1982 role-playing game supplement

Dwarves is a supplement for fantasy role-playing games published by Mayfair Games in 1982, with a second edition published in 1984. It was the fourth Role Aids supplement, and was centered on an adventure and featured background material for using dwarves in role-playing games. It received mixed reviews in game periodicals including The Space Gamer, Different Worlds, and White Dwarf.

==Contents==
Dwarves is a supplement outlining Dwarven culture and magic, with a description of a Moria-like Dwarven city and two towns. It also includes a scenario for dwarf characters of levels 5-10, a quest across a wilderness to an evil fortress to recover a sacred axe.

Dwarves is a campaign setting supplement which details the relatively secluded dwarven kingdom of Ostohar, intended to be added into an existing campaign. The book describes the history of the kingdom, detailing locations in Ostohar including several cities and a major citadel, as well as presenting an essay on life in the kingdom, the religion of the dwarves, their magic and artifacts, and rules for dwarf character generation, as well as several appendices.

==Publication history==
Dwarves was written by Paul Karczag, and was published by Mayfair Games in 1982 as a 96-page book. A second edition was published in 1984, featuring a cover by Bob DeWitt.

Dwarves was the fourth Role Aids supplement from Mayfair Games, and according to Shannon Appelcine it "moved the line in a few new directions. Though it centred on an adventure, like the others" before it (Beastmaker Mountain, Nanorien Stones and Fez I), "it also featured considerable background material. What made it really different, however, was its subhead, which read: 'A Complete Kingdom & Adventure suitable for Advanced Dungeons & Dragons.'" Appelcine also noted that the publisher "Darwin Bromley had legal expertise that most other publishers did not and he felt that Mayfair could legally use TSR's trademarks as long as they were careful.
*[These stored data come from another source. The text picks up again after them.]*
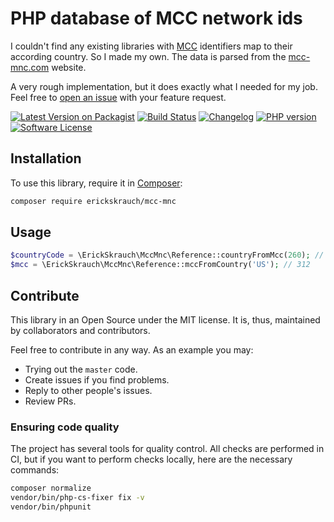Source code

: # PHP database of MCC network ids

I couldn't find any existing libraries with [MCC](https://en.wikipedia.org/wiki/Mobile_country_code) identifiers map to their according country. So I made my own. The data is parsed from the [mcc-mnc.com](https://www.mcc-mnc.com) website.

A very rough implementation, but it does exactly what I needed for my job. Feel free to [open an issue](https://github.com/erickskrauch/mcc-mnc/issues/new) with your feature request. 

[![Latest Version on Packagist](https://img.shields.io/packagist/v/erickskrauch/mcc-mnc.svg?style=flat-square)](https://packagist.org/packages/erickskrauch/mcc-mnc)
[![Build Status](https://img.shields.io/github/actions/workflow/status/erickskrauch/mcc-mnc/ci.yml?branch=master&style=flat-square)](https://github.com/erickskrauch/mcc-mnc/actions)
[![Changelog](https://img.shields.io/badge/changelog-Keep%20a%20Changelog-%23E05735?style=flat-square)](CHANGELOG.md)
[![PHP version](https://img.shields.io/packagist/dependency-v/erickskrauch/mcc-mnc/php?style=flat-square)](composer.json)
[![Software License](https://img.shields.io/badge/license-MIT-green.svg?style=flat-square)](LICENSE)

## Installation

To use this library, require it in [Composer](https://getcomposer.org):

```sh
composer require erickskrauch/mcc-mnc
```

## Usage

```php
$countryCode = \ErickSkrauch\MccMnc\Reference::countryFromMcc(260); // 'PL'
$mcc = \ErickSkrauch\MccMnc\Reference::mccFromCountry('US'); // 312
```

## Contribute

This library in an Open Source under the MIT license. It is, thus, maintained by collaborators and contributors.

Feel free to contribute in any way. As an example you may:
* Trying out the `master` code.
* Create issues if you find problems.
* Reply to other people's issues.
* Review PRs.

### Ensuring code quality

The project has several tools for quality control. All checks are performed in CI, but if you want to perform checks locally, here are the necessary commands:

```sh
composer normalize
vendor/bin/php-cs-fixer fix -v
vendor/bin/phpunit
```
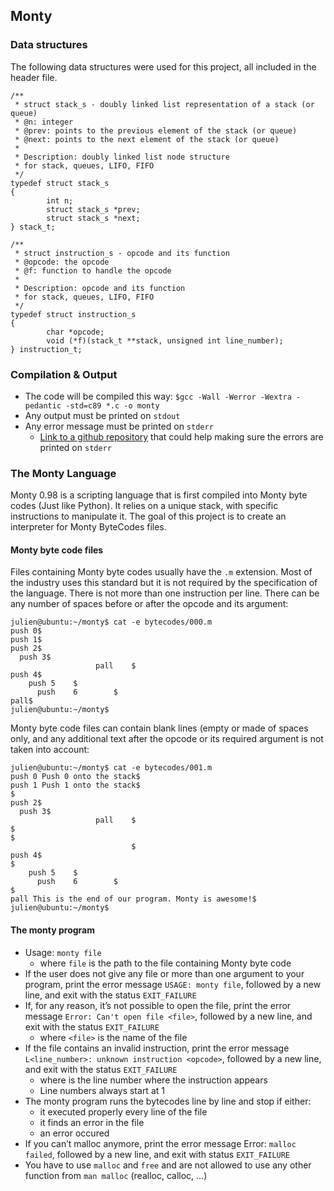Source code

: ## Monty
### Data structures

The following data structures were used for this project, all included in the header file.
```
/**
 * struct stack_s - doubly linked list representation of a stack (or queue)
 * @n: integer
 * @prev: points to the previous element of the stack (or queue)
 * @next: points to the next element of the stack (or queue)
 *
 * Description: doubly linked list node structure
 * for stack, queues, LIFO, FIFO
 */
typedef struct stack_s
{
        int n;
        struct stack_s *prev;
        struct stack_s *next;
} stack_t;
```
```
/**
 * struct instruction_s - opcode and its function
 * @opcode: the opcode
 * @f: function to handle the opcode
 *
 * Description: opcode and its function
 * for stack, queues, LIFO, FIFO
 */
typedef struct instruction_s
{
        char *opcode;
        void (*f)(stack_t **stack, unsigned int line_number);
} instruction_t;
```

### Compilation & Output
- The code will be compiled this way:
``$gcc -Wall -Werror -Wextra -pedantic -std=c89 *.c -o monty``
- Any output must be printed on ``stdout``
- Any error message must be printed on ``stderr``
	- [Link to a github repository](https://alx-intranet.hbtn.io/rltoken/Cv-FVD5dZn3814FM4WkBPQ) that could help making sure the errors are printed on ``stderr``

### The Monty Language
Monty 0.98 is a scripting language that is first compiled into Monty byte codes (Just like Python). It relies on a unique stack, with specific instructions to manipulate it. The goal of this project is to create an interpreter for Monty ByteCodes files.

#### Monty byte code files
Files containing Monty byte codes usually have the ``.m`` extension. Most of the industry uses this standard but it is not required by the specification of the language. There is not more than one instruction per line. There can be any number of spaces before or after the opcode and its argument:

```
julien@ubuntu:~/monty$ cat -e bytecodes/000.m
push 0$
push 1$
push 2$
  push 3$
                   pall    $
push 4$
    push 5    $
      push    6        $
pall$
julien@ubuntu:~/monty$
```
Monty byte code files can contain blank lines (empty or made of spaces only, and any additional text after the opcode or its required argument is not taken into account:

```
julien@ubuntu:~/monty$ cat -e bytecodes/001.m
push 0 Push 0 onto the stack$
push 1 Push 1 onto the stack$
$
push 2$
  push 3$
                   pall    $
$
$
                           $
push 4$
$
    push 5    $
      push    6        $
$
pall This is the end of our program. Monty is awesome!$
julien@ubuntu:~/monty$
```
#### The monty program
- Usage: ``monty file``
	- where ``file`` is the path to the file containing Monty byte code
- If the user does not give any file or more than one argument to your program, print the error message ``USAGE: monty file``, followed by a new line, and exit with the status ``EXIT_FAILURE``
- If, for any reason, it’s not possible to open the file, print the error message ``Error: Can't open file <file>``, followed by a new line, and exit with the status ``EXIT_FAILURE``
	- where ``<file>`` is the name of the file
- If the file contains an invalid instruction, print the error message ``L<line_number>: unknown instruction <opcode>``, followed by a new line, and exit with the status ``EXIT_FAILURE``
	- where is the line number where the instruction appears
	- Line numbers always start at 1
- The monty program runs the bytecodes line by line and stop if either:
	- it executed properly every line of the file
	- it finds an error in the file
	- an error occured
- If you can’t malloc anymore, print the error message Error: ``malloc failed``, followed by a new line, and exit with status ``EXIT_FAILURE``
- You have to use ``malloc`` and ``free`` and are not allowed to use any other function from ``man malloc`` (realloc, calloc, …)
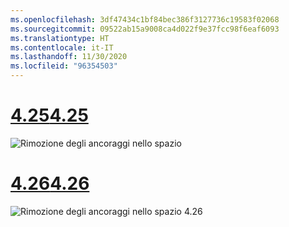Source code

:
 ```yaml
---
ms.openlocfilehash: 3df47434c1bf84bec386f3127736c19583f02068
ms.sourcegitcommit: 09522ab15a9008ca4d022f9e37fcc98f6eaf6093
ms.translationtype: HT
ms.contentlocale: it-IT
ms.lasthandoff: 11/30/2020
ms.locfileid: "96354503"
---
```

# <a name="425"></a>[<span data-ttu-id="b6673-101">4.25</span><span class="sxs-lookup"><span data-stu-id="b6673-101">4.25</span></span>](#tab/425)

![Rimozione degli ancoraggi nello spazio](../images/unreal-spatialanchors-remove.PNG)

# <a name="426"></a>[<span data-ttu-id="b6673-103">4.26</span><span class="sxs-lookup"><span data-stu-id="b6673-103">4.26</span></span>](#tab/426)

![Rimozione degli ancoraggi nello spazio 4.26](../images/local-spatial-anchors-img-04.png)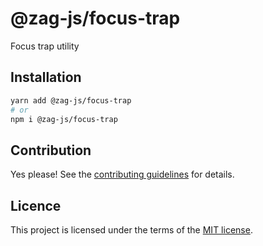 # @zag-js/focus-trap

Focus trap utility

## Installation

```sh
yarn add @zag-js/focus-trap
# or
npm i @zag-js/focus-trap
```

## Contribution

Yes please! See the [contributing guidelines](https://github.com/chakra-ui/zag/blob/main/CONTRIBUTING.md) for details.

## Licence

This project is licensed under the terms of the [MIT license](https://github.com/chakra-ui/zag/blob/main/LICENSE).
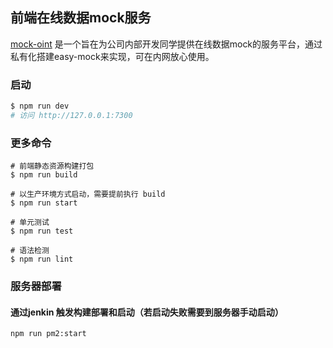 ## 前端在线数据mock服务

[mock-oint](http://mock-oint.61info.cn/) 是一个旨在为公司内部开发同学提供在线数据mock的服务平台，通过私有化搭建easy-mock来实现，可在内网放心使用。

### 启动
```bash
$ npm run dev
# 访问 http://127.0.0.1:7300
```

### 更多命令
```
# 前端静态资源构建打包
$ npm run build

# 以生产环境方式启动，需要提前执行 build
$ npm run start

# 单元测试
$ npm run test

# 语法检测
$ npm run lint
```

### 服务器部署
#### 通过jenkin 触发构建部署和启动（若启动失败需要到服务器手动启动）
```bash
npm run pm2:start
```

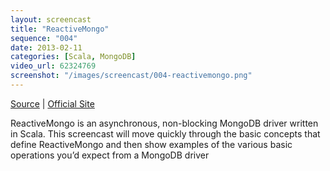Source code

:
 ```yaml
---
layout: screencast
title: "ReactiveMongo"
sequence: "004"
date: 2013-02-11
categories: [Scala, MongoDB]
video_url: 62324769
screenshot: "/images/screencast/004-reactivemongo.png"
---
```


[Source](https://github.com/yobriefcasts/004-reactivemongo) | [Official Site](http://reactivemongo.org)

ReactiveMongo is an asynchronous, non-blocking MongoDB driver written in Scala. This screencast will move quickly through the basic concepts that define ReactiveMongo and then show examples of the various basic operations you’d expect from a MongoDB driver

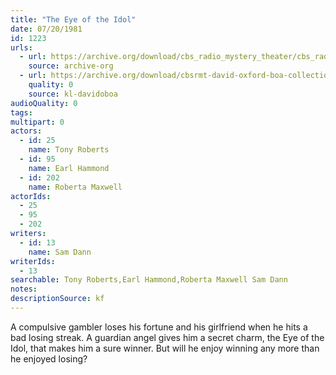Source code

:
 ```yaml
---
title: "The Eye of the Idol"
date: 07/20/1981
id: 1223
urls: 
  - url: https://archive.org/download/cbs_radio_mystery_theater/cbs_radio_mystery_theater-1201-1250.zip/cbs_radio_mystery_theater-1201-1250%2Fcbsrmt_1223_the_eye_of_the_idol.mp3
    source: archive-org
  - url: https://archive.org/download/cbsrmt-david-oxford-boa-collection/CBSRMT-810720-1223-The-Eye-of-the-Idol-(32-22)-[2007]-{BoA}.mp3
    quality: 0
    source: kl-davidoboa
audioQuality: 0
tags: 
multipart: 0
actors:  
  - id: 25
    name: Tony Roberts  
  - id: 95
    name: Earl Hammond  
  - id: 202
    name: Roberta Maxwell
actorIds:  
  - 25  
  - 95  
  - 202
writers:  
  - id: 13
    name: Sam Dann
writerIds:  
  - 13
searchable: Tony Roberts,Earl Hammond,Roberta Maxwell Sam Dann
notes: 
descriptionSource: kf
---
```

A compulsive gambler loses his fortune and his girlfriend when he hits a bad losing streak. A guardian angel gives him a secret charm, the Eye of the Idol, that makes him a sure winner. But will he enjoy winning any more than he enjoyed losing?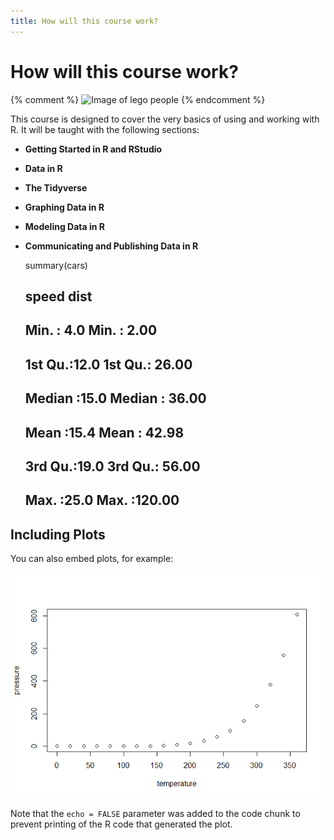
 ```yaml
---
title: How will this course work?
---
```


# How will this course work?

{% comment %}
![Image of lego people]({{site.baseurl}}/img/wf1.png)
{% endcomment %}



This course is designed to cover the very basics of using and working with R. It will be taught with the following sections:

- **Getting Started in R and RStudio**
- **Data in R**
- **The Tidyverse**
- **Graphing Data in R**
- **Modeling Data in R**
- **Communicating and Publishing Data in R**


    summary(cars)

    ##      speed           dist       
    ##  Min.   : 4.0   Min.   :  2.00  
    ##  1st Qu.:12.0   1st Qu.: 26.00  
    ##  Median :15.0   Median : 36.00  
    ##  Mean   :15.4   Mean   : 42.98  
    ##  3rd Qu.:19.0   3rd Qu.: 56.00  
    ##  Max.   :25.0   Max.   :120.00

Including Plots
---------------

You can also embed plots, for example:

![](./img/2000-01-02-test_files/figure-markdown_strict/pressure-1.png)

Note that the `echo = FALSE` parameter was added to the code chunk to
prevent printing of the R code that generated the plot.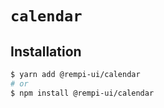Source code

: # `calendar`

## Installation

```sh
$ yarn add @rempi-ui/calendar
# or
$ npm install @rempi-ui/calendar
```
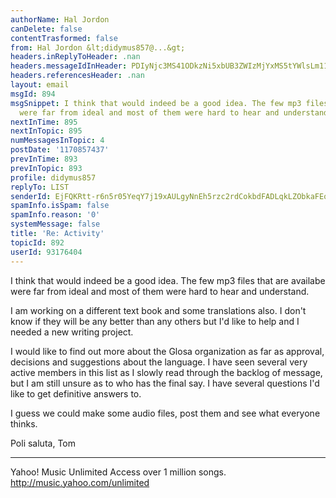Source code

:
 ```yaml
---
authorName: Hal Jordon
canDelete: false
contentTrasformed: false
from: Hal Jordon &lt;didymus857@...&gt;
headers.inReplyToHeader: .nan
headers.messageIdInHeader: PDIyNjc3MS41ODkzNi5xbUB3ZWIzMjYxMS5tYWlsLm11ZC55YWhvby5jb20+
headers.referencesHeader: .nan
layout: email
msgId: 894
msgSnippet: I think that would indeed be a good idea. The few mp3 files that are availabe
  were far from ideal and most of them were hard to hear and understand. I am
nextInTime: 895
nextInTopic: 895
numMessagesInTopic: 4
postDate: '1170857437'
prevInTime: 893
prevInTopic: 893
profile: didymus857
replyTo: LIST
senderId: EjFQKRtt-r6n5r05YeqY7j19xAULgyNnEh5rzc2rdCokbdFADLqkLZObkaFEo6EiQpuG3MwQOqNXZRnMJWk5SMjFI5HZ-hSO
spamInfo.isSpam: false
spamInfo.reason: '0'
systemMessage: false
title: 'Re: Activity'
topicId: 892
userId: 93176404
---
```


I think that would indeed be a good idea. The few mp3 files
that are availabe were far from ideal and most of them were
hard to hear and understand.  

I am working on a different text book and some translations
also. I don't know if they will be any better than any
others but I'd like to help and I needed a new writing
project.

I would like to find out more about the Glosa organization
as far as approval, decisions and suggestions about the
language. I have seen several very active members in this
list as I slowly read through the backlog of message, but I
am still unsure as to who has the final say.  I have
several questions I'd like to get definitive answers to.

I guess we could make some audio files, post them and see
what everyone thinks.

Poli saluta,
Tom


 
____________________________________________________________________________________
Yahoo! Music Unlimited
Access over 1 million songs.
http://music.yahoo.com/unlimited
Thus Mayfair made it clear that they were not the trademark holders by printing on the cover of Dwarves: Advanced Dungeons & Dragons is a trademark of TSR Hobbies, Inc. Use of the trademark NOT sanctioned by the holder.'"

==Reception==
Kelly Grimes and Aaron Allston reviewed Dwarves in The Space Gamer #58. They commented: "The most striking thing about this campaign setting is the sheer amount of work that went into it. It required quite a lot of raw talent and energy to get this put together; trouble is, some of the talent and energy stayed raw." They note that "The big advantage of Dwarves is this: The DM can take the module and drop it whole, though undoubtedly with modifications, into an existing campaign, and not have to worry about lacking some sort of answer to a player's question about dwarves." Although they detailed several flaws, Grimes and Allston concluded their review by saying "it's a good package. If a DM really wants a sourcebook on dwarves, this is a good item to pick up."

Anders Swenson reviewed Dwarves for Different Worlds magazine and stated that "In summary, Dwarves does not live up to its pretentious format or heavy price tag. The world still awaits the definitive book on dwarfs."

Robert Dale reviewed Dwarves for White Dwarf #57, giving the book a rating of 3 out of 10 overall. He called Dwarves "execrable, excruciating and extortionate", stating that "the price should dissuade any self-respecting gamer" from buying it. He commented, "Note the 'scientific' attitude to gaming, an attitude surely inconsistent with the fantasy element of role-playing. The approach which you that Dwarven sex-equality was established during the years 2690-2143BP only serves to demystify the mysterious". He felt that the purpose of the book, to aid roleplaying, is negated by the pseudo-scientific style in which the material is presented, "for prospective Dwarves must search a pudding of 'facts' to recover any useful material". He found that the adventures in the book were not specifically designed for dwarves. Dale concluded that Dwarves was a "merely amateur" rehashing of "widely current material lacking the redeeming features of a coherent setting or adequate presentation."